The burden of proof on mitigation is not significant in the present case since the question essentially is one of the appropriateness of damage to the taking of a portion of the land and the reliability and significance of the claimant's proof of damage. If the question of burden of proof be regarded as important, it must be deemed that the State has met it by the uncontradicted proof of the feasibility of well drilling.
The limitations of our jurisdiction as well as the legal requirements of the case indicate that there should be a new trial. There ought to be a careful and adversary re-examination at the Court of Claims of the potential water resources of claimant's remaining land and the cost of their development.

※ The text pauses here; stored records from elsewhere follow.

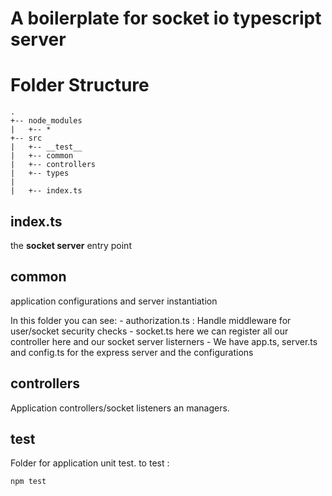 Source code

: # A boilerplate for socket io typescript server


# Folder Structure

```
.
+-- node_modules
|   +-- *
+-- src
|   +-- __test__
|   +-- common
|   +-- controllers
|   +-- types
|
|   +-- index.ts	

```

## index.ts

the  **socket server** entry point

## common

application configurations and server instantiation

In this folder you can see:
    - authorization.ts : Handle middleware for user/socket security checks
    - socket.ts here we can register all our controller here and our socket server listerners
    - We have app.ts, server.ts and config.ts for the express server and the configurations



## controllers

Application controllers/socket listeners an managers.


## __test__

Folder for application unit test.
to test : 

`npm test`

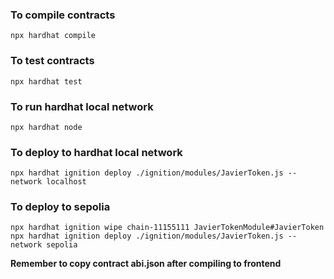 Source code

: ### To compile contracts

```
npx hardhat compile
```

### To test contracts

```
npx hardhat test
```

### To run hardhat local network

```
npx hardhat node
```

### To deploy to hardhat local network

```
npx hardhat ignition deploy ./ignition/modules/JavierToken.js --network localhost
```

### To deploy to sepolia

```
npx hardhat ignition wipe chain-11155111 JavierTokenModule#JavierToken
npx hardhat ignition deploy ./ignition/modules/JavierToken.js --network sepolia
```

**Remember to copy contract abi.json after compiling to frontend**
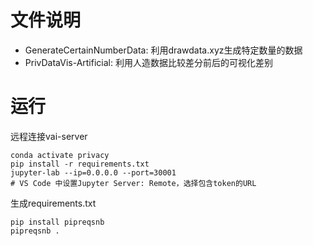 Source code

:# 文件说明

- GenerateCertainNumberData: 利用drawdata.xyz生成特定数量的数据
- PrivDataVis-Artificial: 利用人造数据比较差分前后的可视化差别

# 运行

远程连接vai-server

```shell
conda activate privacy
pip install -r requirements.txt
jupyter-lab --ip=0.0.0.0 --port=30001
# VS Code 中设置Jupyter Server: Remote，选择包含token的URL
```

生成requirements.txt

```shell
pip install pipreqsnb
pipreqsnb .
``` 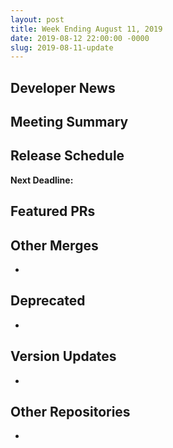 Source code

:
 ```yaml
---
layout: post
title: Week Ending August 11, 2019
date: 2019-08-12 22:00:00 -0000
slug: 2019-08-11-update
---
```


## Developer News


## Meeting Summary


## Release Schedule

**Next Deadline:**


## Featured PRs


## Other Merges

*

## Deprecated

*

## Version Updates

*

## Other Repositories

*
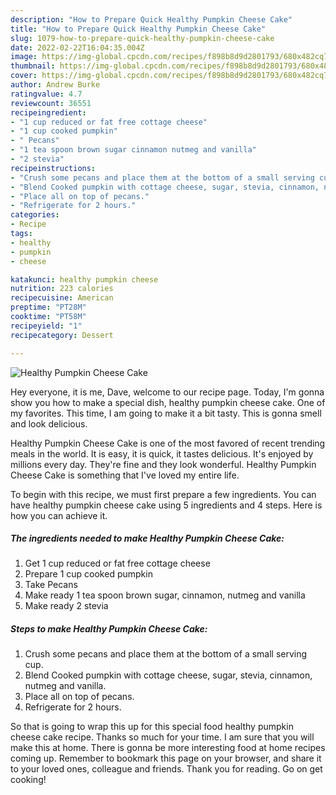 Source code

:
 ```yaml
---
description: "How to Prepare Quick Healthy Pumpkin Cheese Cake"
title: "How to Prepare Quick Healthy Pumpkin Cheese Cake"
slug: 1079-how-to-prepare-quick-healthy-pumpkin-cheese-cake
date: 2022-02-22T16:04:35.004Z
image: https://img-global.cpcdn.com/recipes/f898b8d9d2801793/680x482cq70/healthy-pumpkin-cheese-cake-recipe-main-photo.jpg
thumbnail: https://img-global.cpcdn.com/recipes/f898b8d9d2801793/680x482cq70/healthy-pumpkin-cheese-cake-recipe-main-photo.jpg
cover: https://img-global.cpcdn.com/recipes/f898b8d9d2801793/680x482cq70/healthy-pumpkin-cheese-cake-recipe-main-photo.jpg
author: Andrew Burke
ratingvalue: 4.7
reviewcount: 36551
recipeingredient:
- "1 cup reduced or fat free cottage cheese"
- "1 cup cooked pumpkin"
- " Pecans"
- "1 tea spoon brown sugar cinnamon nutmeg and vanilla"
- "2 stevia"
recipeinstructions:
- "Crush some pecans and place them at the bottom of a small serving cup."
- "Blend Cooked pumpkin with cottage cheese, sugar, stevia, cinnamon, nutmeg and vanilla."
- "Place all on top of pecans."
- "Refrigerate for 2 hours."
categories:
- Recipe
tags:
- healthy
- pumpkin
- cheese

katakunci: healthy pumpkin cheese 
nutrition: 223 calories
recipecuisine: American
preptime: "PT28M"
cooktime: "PT58M"
recipeyield: "1"
recipecategory: Dessert

---
```



![Healthy Pumpkin Cheese Cake](https://img-global.cpcdn.com/recipes/f898b8d9d2801793/680x482cq70/healthy-pumpkin-cheese-cake-recipe-main-photo.jpg)

Hey everyone, it is me, Dave, welcome to our recipe page. Today, I'm gonna show you how to make a special dish, healthy pumpkin cheese cake. One of my favorites. This time, I am going to make it a bit tasty. This is gonna smell and look delicious.

Healthy Pumpkin Cheese Cake is one of the most favored of recent trending meals in the world. It is easy, it is quick, it tastes delicious. It's enjoyed by millions every day. They're fine and they look wonderful. Healthy Pumpkin Cheese Cake is something that I've loved my entire life.




To begin with this recipe, we must first prepare a few ingredients. You can have healthy pumpkin cheese cake using 5 ingredients and 4 steps. Here is how you can achieve it.

<!--inarticleads1-->

##### The ingredients needed to make Healthy Pumpkin Cheese Cake:

1. Get 1 cup reduced or fat free cottage cheese
1. Prepare 1 cup cooked pumpkin
1. Take  Pecans
1. Make ready 1 tea spoon brown sugar, cinnamon, nutmeg and vanilla
1. Make ready 2 stevia




<!--inarticleads2-->

##### Steps to make Healthy Pumpkin Cheese Cake:

1. Crush some pecans and place them at the bottom of a small serving cup.
1. Blend Cooked pumpkin with cottage cheese, sugar, stevia, cinnamon, nutmeg and vanilla.
1. Place all on top of pecans.
1. Refrigerate for 2 hours.




So that is going to wrap this up for this special food healthy pumpkin cheese cake recipe. Thanks so much for your time. I am sure that you will make this at home. There is gonna be more interesting food at home recipes coming up. Remember to bookmark this page on your browser, and share it to your loved ones, colleague and friends. Thank you for reading. Go on get cooking!
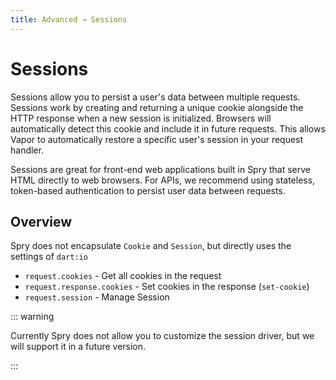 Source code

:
 ```yaml
---
title: Advanced → Sessions
---
```


# Sessions

Sessions allow you to persist a user's data between multiple requests. Sessions work by creating and returning a unique cookie alongside the HTTP response when a new session is initialized. Browsers will automatically detect this cookie and include it in future requests. This allows Vapor to automatically restore a specific user's session in your request handler.

Sessions are great for front-end web applications built in Spry that serve HTML directly to web browsers. For APIs, we recommend using stateless, token-based authentication to persist user data between requests.

## Overview

Spry does not encapsulate `Cookie` and `Session`, but directly uses the settings of `dart:io`

- `request.cookies` - Get all cookies in the request
- `request.response.cookies` - Set cookies in the response (`set-cookie`)
- `request.session` - Manage Session

::: warning

Currently Spry does not allow you to customize the session driver, but we will support it in a future version.

:::
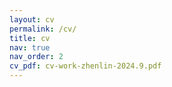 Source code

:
 ```yaml
---
layout: cv
permalink: /cv/
title: cv
nav: true
nav_order: 2
cv_pdf: cv-work-zhenlin-2024.9.pdf
---
```

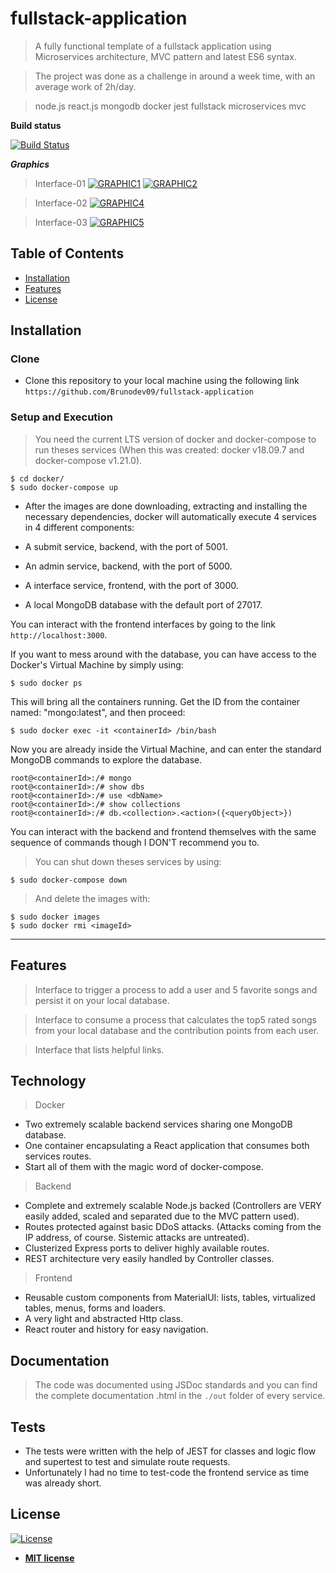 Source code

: # fullstack-application

> A fully functional template of a fullstack application using Microservices architecture, MVC pattern and latest ES6 syntax.

> The project was done as a challenge in around a week time, with an average work of 2h/day.

> node.js react.js mongodb docker jest fullstack microservices mvc

**Build status**

[![Build Status](http://img.shields.io/travis/badges/badgerbadgerbadger.svg?style=flat-square)](https://travis-ci.org/badges/badgerbadgerbadger)


***Graphics***

> Interface-01
[![GRAPHIC1](https://i.imgur.com/J2iv1zo.png)]()
[![GRAPHIC2](https://i.imgur.com/qxXoEOv.png)]()


> Interface-02
[![GRAPHIC4](https://i.imgur.com/j1v44JM.png)]()


> Interface-03
[![GRAPHIC5](https://i.imgur.com/QTwRb7m.png)]()


## Table of Contents

- [Installation](#installation)
- [Features](#features)
- [License](#license)


## Installation

### Clone

- Clone this repository to your local machine using the following link `https://github.com/Brunodev09/fullstack-application`

### Setup and Execution

> You need the current LTS version of docker and docker-compose to run theses services 
 (When this was created: docker v18.09.7 and docker-compose v1.21.0).

```shell
$ cd docker/
$ sudo docker-compose up
```

- After the images are done downloading, extracting and installing the necessary dependencies, docker will automatically execute 
 4 services in 4 different components:

- A submit service, backend, with the port of 5001.
- An admin service, backend, with the port of 5000.
- A interface service, frontend, with the port of 3000.
- A local MongoDB database with the default port of 27017. 



 You can interact with the frontend interfaces by going to the link `http://localhost:3000`.



 If you want to mess around with the database, you can have access to the Docker's Virtual Machine by simply using:

```shell
$ sudo docker ps
```
 This will bring all the containers running. Get the ID from the container named: "mongo:latest", and then proceed:

```shell
$ sudo docker exec -it <containerId> /bin/bash
```
 Now you are already inside the Virtual Machine, and can enter the standard MongoDB commands to explore the database.

```shell
root@<containerId>:/# mongo
root@<containerId>:/# show dbs
root@<containerId>:/# use <dbName>
root@<containerId>:/# show collections
root@<containerId>:/# db.<collection>.<action>({<queryObject>})
```

 You can interact with the backend and frontend themselves with the same sequence of commands though I DON'T recommend you to.

> You can shut down theses services by using:
```shell
$ sudo docker-compose down
```

> And delete the images with:
```shell
$ sudo docker images
$ sudo docker rmi <imageId>
```
---

## Features
> Interface to trigger a process to add a user and 5 favorite songs and persist it on your local database.

> Interface to consume a process that calculates the top5 rated songs from your local database and the contribution points from each user.

> Interface that lists helpful links.

## Technology

> Docker
- Two extremely scalable backend services sharing one MongoDB database.
- One container encapsulating a React application that consumes both services routes.
- Start all of them with the magic word of docker-compose. 

> Backend
- Complete and extremely scalable Node.js backed (Controllers are VERY easily added, scaled and separated due to the MVC pattern used).
- Routes protected against basic DDoS attacks. (Attacks coming from the IP address, of course. Sistemic attacks are untreated).
- Clusterized Express ports to deliver highly available routes.
- REST architecture very easily handled by Controller classes.

> Frontend
- Reusable custom components from MaterialUI: lists, tables, virtualized tables, menus, forms and loaders.
- A very light and abstracted Http class.
- React router and history for easy navigation.

## Documentation
> The code was documented using JSDoc standards and you can find the complete documentation .html in the `./out` folder of every service. 

## Tests
- The tests were written with the help of JEST for classes and logic flow and supertest to test and simulate route requests.
- Unfortunately I had no time to test-code the frontend service as time was already short.


## License

[![License](http://img.shields.io/:license-mit-blue.svg?style=flat-square)](http://badges.mit-license.org)

- **[MIT license](http://opensource.org/licenses/mit-license.php)**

Claimant in seeking to utilize capitalization as a form of damage arising from future expenses must show by sufficient proof that the physical inadequacies of its land are such that it is necessary to resort to this uncommon measure.
As a reasonable incident to the kind of plenary examination of feasibility that ought to develop in the new trial, claimant should, as a precondition to the admissibility and consideration by the court of any capitalization method, consent to controlled tests by the State of the water potential of its land.
So far as it is possible to have them, the court should be fully advised of the essential physical facts on which damages may be reliably based.
*555The order should he reversed and a new trial granted, with costs to abide the event.